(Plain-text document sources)
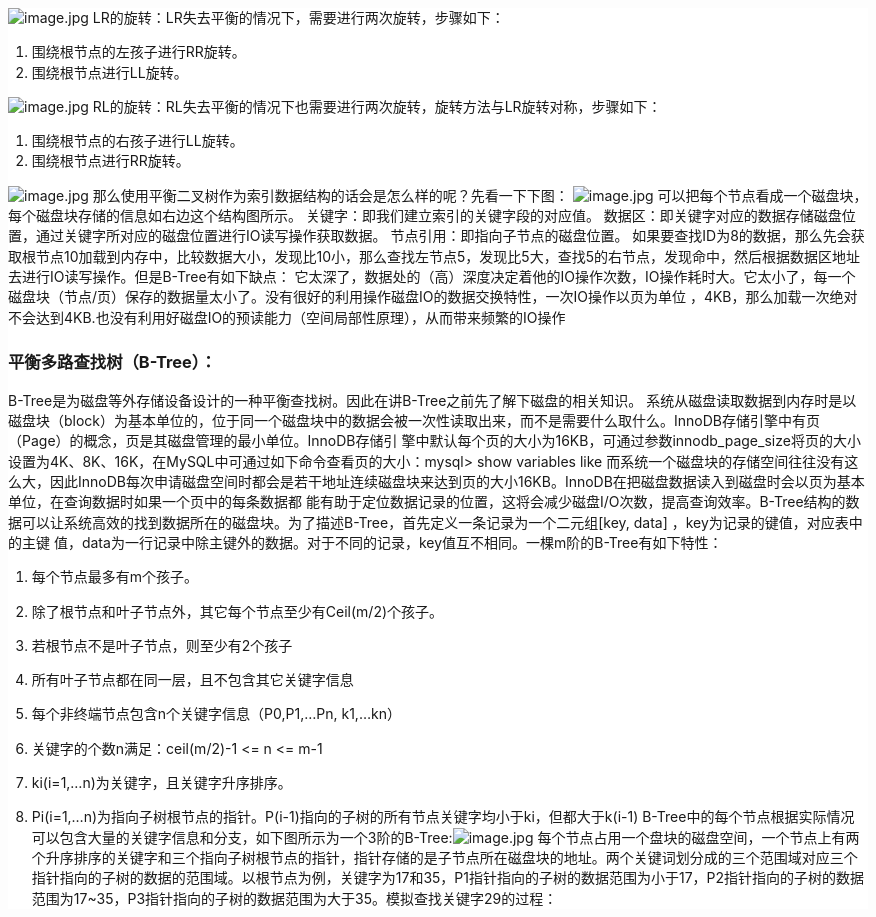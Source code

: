 ![image.jpg](https://cdn.nlark.com/yuque/0/2024/png/38962723/1706598054552-e0ad703c-23c2-4297-8cba-810a9daa8b7a.png#averageHue=%23f4f2f2&clientId=u81027dd6-5842-4&from=paste&id=ube065220&originHeight=244&originWidth=789&originalType=url&ratio=1&rotation=0&showTitle=false&size=54004&status=done&style=none&taskId=uc7ebbbb1-465f-4460-8d3c-4f3490f3a2a&title=)
LR的旋转：LR失去平衡的情况下，需要进行两次旋转，步骤如下：

1. 围绕根节点的左孩子进行RR旋转。
2. 围绕根节点进行LL旋转。

![image.jpg](https://cdn.nlark.com/yuque/0/2024/png/38962723/1706598054753-8632a160-ee3d-4d3b-9c35-6f4ec75d7ad9.png#averageHue=%23f3f2f2&clientId=u81027dd6-5842-4&from=paste&id=u211558f3&originHeight=267&originWidth=991&originalType=url&ratio=1&rotation=0&showTitle=false&size=76693&status=done&style=none&taskId=ud010e2d9-8561-4c64-8a84-7e6857aa179&title=)
RL的旋转：RL失去平衡的情况下也需要进行两次旋转，旋转方法与LR旋转对称，步骤如下：

1. 围绕根节点的右孩子进行LL旋转。
2. 围绕根节点进行RR旋转。

![image.jpg](https://cdn.nlark.com/yuque/0/2024/png/38962723/1706598054790-90541567-d4ea-4de7-8454-32f75c046104.png#averageHue=%23f3f1f1&clientId=u81027dd6-5842-4&from=paste&id=uccbb222e&originHeight=255&originWidth=1081&originalType=url&ratio=1&rotation=0&showTitle=false&size=81998&status=done&style=none&taskId=u1039151f-e5f7-48b3-9bcc-490b01f094d&title=)
那么使用平衡二叉树作为索引数据结构的话会是怎么样的呢？先看一下下图：
![image.jpg](https://cdn.nlark.com/yuque/0/2024/png/38962723/1706598054690-50a04198-3cba-414c-abe1-34aeecad9e31.png#averageHue=%23f1f1f1&clientId=u81027dd6-5842-4&from=paste&id=u54fc3c19&originHeight=219&originWidth=537&originalType=url&ratio=1&rotation=0&showTitle=false&size=35102&status=done&style=none&taskId=u389f8989-4c1e-49cf-9c70-da640912076&title=)
可以把每个节点看成一个磁盘块，每个磁盘块存储的信息如右边这个结构图所示。
关键字：即我们建立索引的关键字段的对应值。
数据区：即关键字对应的数据存储磁盘位置，通过关键字所对应的磁盘位置进行IO读写操作获取数据。
节点引用：即指向子节点的磁盘位置。
如果要查找ID为8的数据，那么先会获取根节点10加载到内存中，比较数据大小，发现比10小，那么查找左节点5，发现比5大，查找5的右节点，发现命中，然后根据数据区地址去进行IO读写操作。但是B-Tree有如下缺点：
它太深了，数据处的（高）深度决定着他的IO操作次数，IO操作耗时大。它太小了，每一个磁盘块（节点/页）保存的数据量太小了。没有很好的利用操作磁盘IO的数据交换特性，一次IO操作以页为单位 ，4KB，那么加载一次绝对不会达到4KB.也没有利用好磁盘IO的预读能力（空间局部性原理），从而带来频繁的IO操作
### 平衡多路查找树（B-Tree）：
B-Tree是为磁盘等外存储设备设计的一种平衡查找树。因此在讲B-Tree之前先了解下磁盘的相关知识。
系统从磁盘读取数据到内存时是以磁盘块（block）为基本单位的，位于同一个磁盘块中的数据会被一次性读取出来，而不是需要什么取什么。InnoDB存储引擎中有页（Page）的概念，页是其磁盘管理的最小单位。InnoDB存储引
擎中默认每个页的大小为16KB，可通过参数innodb_page_size将页的大小设置为4K、8K、16K，在MySQL中可通过如下命令查看页的大小：mysql> show variables like 
而系统一个磁盘块的存储空间往往没有这么大，因此InnoDB每次申请磁盘空间时都会是若干地址连续磁盘块来达到页的大小16KB。InnoDB在把磁盘数据读入到磁盘时会以页为基本单位，在查询数据时如果一个页中的每条数据都
能有助于定位数据记录的位置，这将会减少磁盘I/O次数，提高查询效率。B-Tree结构的数据可以让系统高效的找到数据所在的磁盘块。为了描述B-Tree，首先定义一条记录为一个二元组[key, data] ，key为记录的键值，对应表中的主键
值，data为一行记录中除主键外的数据。对于不同的记录，key值互不相同。一棵m阶的B-Tree有如下特性： 
1. 每个节点最多有m个孩子。 
2. 除了根节点和叶子节点外，其它每个节点至少有Ceil(m/2)个孩子。 
3. 若根节点不是叶子节点，则至少有2个孩子 

4. 所有叶子节点都在同一层，且不包含其它关键字信息 

5. 每个非终端节点包含n个关键字信息（P0,P1,…Pn, k1,…kn） 

6. 关键字的个数n满足：ceil(m/2)-1 <= n <= m-1 

7. ki(i=1,…n)为关键字，且关键字升序排序。 

8. Pi(i=1,…n)为指向子树根节点的指针。P(i-1)指向的子树的所有节点关键字均小于ki，但都大于k(i-1)
B-Tree中的每个节点根据实际情况可以包含大量的关键字信息和分支，如下图所示为一个3阶的B-Tree:![image.jpg](https://cdn.nlark.com/yuque/0/2024/png/38962723/1706598054937-9edcdb3d-4de7-404a-b72d-69c1599b18d8.png#averageHue=%23e3934c&clientId=u81027dd6-5842-4&from=paste&id=u72b4f4a0&originHeight=338&originWidth=1010&originalType=url&ratio=1&rotation=0&showTitle=false&size=131056&status=done&style=none&taskId=u9b6d1de3-9ae8-4bdd-b980-a48f60b9928&title=)
每个节点占用一个盘块的磁盘空间，一个节点上有两个升序排序的关键字和三个指向子树根节点的指针，指针存储的是子节点所在磁盘块的地址。两个关键词划分成的三个范围域对应三个指针指向的子树的数据的范围域。以根节点为例，关键字为17和35，P1指针指向的子树的数据范围为小于17，P2指针指向的子树的数据范围为17~35，P3指针指向的子树的数据范围为大于35。模拟查找关键字29的过程：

TASK OBJECTIVE: Show the lines above with "步骤如下".

RESPONSE TO THIS EXERCISE:
LR的旋转：LR失去平衡的情况下，需要进行两次旋转，步骤如下：
RL的旋转：RL失去平衡的情况下也需要进行两次旋转，旋转方法与LR旋转对称，步骤如下：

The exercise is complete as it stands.